11-17, 13:30–16:30 (Pacific/Auckland), WF511
In this workshop, participants will learn to automate geospatial data processing using Apache Airflow, focusing on designing workflows, integrating geospatial data, and leveraging tools/libraries like GeoPandas, GDAL, MinIO, and python debugger. The session will emphasize efficiency and reproducibility, enabling participants to create reliable and repeatable geospatial data pipelines.
Tools & Technologies
- Apache Airflow (Workflow management)
- GeoPandas / GDAL (Geospatial data processing libraries)

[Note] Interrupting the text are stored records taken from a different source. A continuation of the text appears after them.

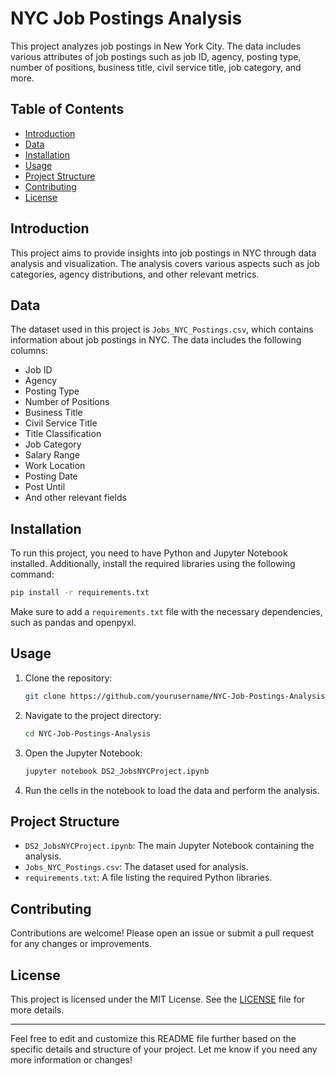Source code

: # NYC Job Postings Analysis

This project analyzes job postings in New York City. The data includes various attributes of job postings such as job ID, agency, posting type, number of positions, business title, civil service title, job category, and more.

## Table of Contents
- [Introduction](#introduction)
- [Data](#data)
- [Installation](#installation)
- [Usage](#usage)
- [Project Structure](#project-structure)
- [Contributing](#contributing)
- [License](#license)

## Introduction
This project aims to provide insights into job postings in NYC through data analysis and visualization. The analysis covers various aspects such as job categories, agency distributions, and other relevant metrics.

## Data
The dataset used in this project is `Jobs_NYC_Postings.csv`, which contains information about job postings in NYC. The data includes the following columns:
- Job ID
- Agency
- Posting Type
- Number of Positions
- Business Title
- Civil Service Title
- Title Classification
- Job Category
- Salary Range
- Work Location
- Posting Date
- Post Until
- And other relevant fields

## Installation
To run this project, you need to have Python and Jupyter Notebook installed. Additionally, install the required libraries using the following command:
```bash
pip install -r requirements.txt
```
Make sure to add a `requirements.txt` file with the necessary dependencies, such as pandas and openpyxl.

## Usage
1. Clone the repository:
    ```bash
    git clone https://github.com/yourusername/NYC-Job-Postings-Analysis.git
    ```
2. Navigate to the project directory:
    ```bash
    cd NYC-Job-Postings-Analysis
    ```
3. Open the Jupyter Notebook:
    ```bash
    jupyter notebook DS2_JobsNYCProject.ipynb
    ```
4. Run the cells in the notebook to load the data and perform the analysis.

## Project Structure
- `DS2_JobsNYCProject.ipynb`: The main Jupyter Notebook containing the analysis.
- `Jobs_NYC_Postings.csv`: The dataset used for analysis.
- `requirements.txt`: A file listing the required Python libraries.

## Contributing
Contributions are welcome! Please open an issue or submit a pull request for any changes or improvements.

## License
This project is licensed under the MIT License. See the [LICENSE](LICENSE) file for more details.

---

Feel free to edit and customize this README file further based on the specific details and structure of your project. Let me know if you need any more information or changes!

- MinIO (S3 compatible object storage)
- debugpy (Debugger for Python)
- GeoNetwork (Geospatial data catalog)
Key Takeaways
- Deploy and manage services MinIO and Apache Airflow with docker container
- Automate geospatial data processing workflows using Apache Airflow
- Ensure reproducibility in geospatial data pipelines for consistent results
- Store and manage geospatial data efficiently with MinIO
- Debug and troubleshoot Python code in geospatial workflows using debugpy
- Organize and catalog geospatial datasets with GeoNetwork (if time permits)
Data Engineer (Geospatial) at Meridia Land, leveraging satellite data and other geospatial data layers to verify field data for assessing EUDR compliance and unlocking valuable insights. He is responsible for processing raw data into standardized, production-ready data.